Source texts of formatted documents
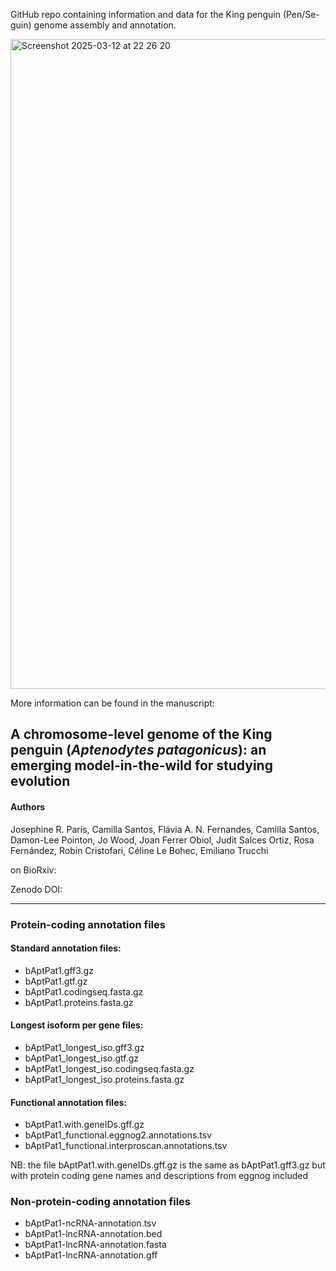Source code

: GitHub repo containing information and data for the King penguin (Pen/Se-guin) genome assembly and annotation.

<img width="1040" alt="Screenshot 2025-03-12 at 22 26 20" src="https://github.com/user-attachments/assets/2f15b5f1-a244-465b-bff5-39cad03d6d13" />



More information can be found in the manuscript:

## A chromosome-level genome of the King penguin (_Aptenodytes patagonicus_): an emerging model-in-the-wild for studying evolution

#### Authors
Josephine R. Paris, Camilla Santos, Flávia A. N. Fernandes, Camilla Santos, Damon-Lee Pointon, Jo Wood, Joan Ferrer Obiol, Judit Salces Ortiz, Rosa Fernández, Robin Cristofari, Céline Le Bohec, Emiliano Trucchi

on BioRxiv: 

Zenodo DOI: 

-----------------------

### Protein-coding annotation files

#### Standard annotation files:
* bAptPat1.gff3.gz
* bAptPat1.gtf.gz
* bAptPat1.codingseq.fasta.gz
* bAptPat1.proteins.fasta.gz

#### Longest isoform per gene files:
* bAptPat1_longest_iso.gff3.gz
* bAptPat1_longest_iso.gtf.gz
* bAptPat1_longest_iso.codingseq.fasta.gz
* bAptPat1_longest_iso.proteins.fasta.gz

#### Functional annotation files:
* bAptPat1.with.geneIDs.gff.gz
* bAptPat1_functional.eggnog2.annotations.tsv
* bAptPat1_functional.interproscan.annotations.tsv

NB: the file bAptPat1.with.geneIDs.gff.gz is the same as bAptPat1.gff3.gz but with protein coding gene names and descriptions from eggnog included

### Non-protein-coding annotation files
* bAptPat1-ncRNA-annotation.tsv
* bAptPat1-lncRNA-annotation.bed
* bAptPat1-lncRNA-annotation.fasta
* bAptPat1-lncRNA-annotation.gff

### Activity
Copy out the lines above unchanged. Skip the images.

### Answer to the exercise
Source code

: GitHub repo containing information and data for the King penguin (Pen/Se-guin) genome assembly and annotation.

<img width="1040" alt="Screenshot 2025-03-12 at 22 26 20" src="https://github.com/user-attachments/assets/2f15b5f1-a244-465b-bff5-39cad03d6d13" />



More information can be found in the manuscript:

## A chromosome-level genome of the King penguin (_Aptenodytes patagonicus_): an emerging model-in-the-wild for studying evolution

#### Authors
Josephine R. Paris, Camilla Santos, Flávia A. N. Fernandes, Camilla Santos, Damon-Lee Pointon, Jo Wood, Joan Ferrer Obiol, Judit Salces Ortiz, Rosa Fernández, Robin Cristofari, Céline Le Bohec, Emiliano Trucchi

on BioRxiv: 

Zenodo DOI: 

-----------------------

### Protein-coding annotation files

#### Standard annotation files:
* bAptPat1.gff3.gz
* bAptPat1.gtf.gz
* bAptPat1.codingseq.fasta.gz
* bAptPat1.proteins.fasta.gz

#### Longest isoform per gene files:
* bAptPat1_longest_iso.gff3.gz
* bAptPat1_longest_iso.gtf.gz
* bAptPat1_longest_iso.codingseq.fasta.gz
* bAptPat1_longest_iso.proteins.fasta.gz

#### Functional annotation files:
* bAptPat1.with.geneIDs.gff.gz
* bAptPat1_functional.eggnog2.annotations.tsv
* bAptPat1_functional.interproscan.annotations.tsv

NB: the file bAptPat1.with.geneIDs.gff.gz is the same as bAptPat1.gff3.gz but with protein coding gene names and descriptions from eggnog included

### Non-protein-coding annotation files
* bAptPat1-ncRNA-annotation.tsv
* bAptPat1-lncRNA-annotation.bed
* bAptPat1-lncRNA-annotation.fasta
* bAptPat1-lncRNA-annotation.gff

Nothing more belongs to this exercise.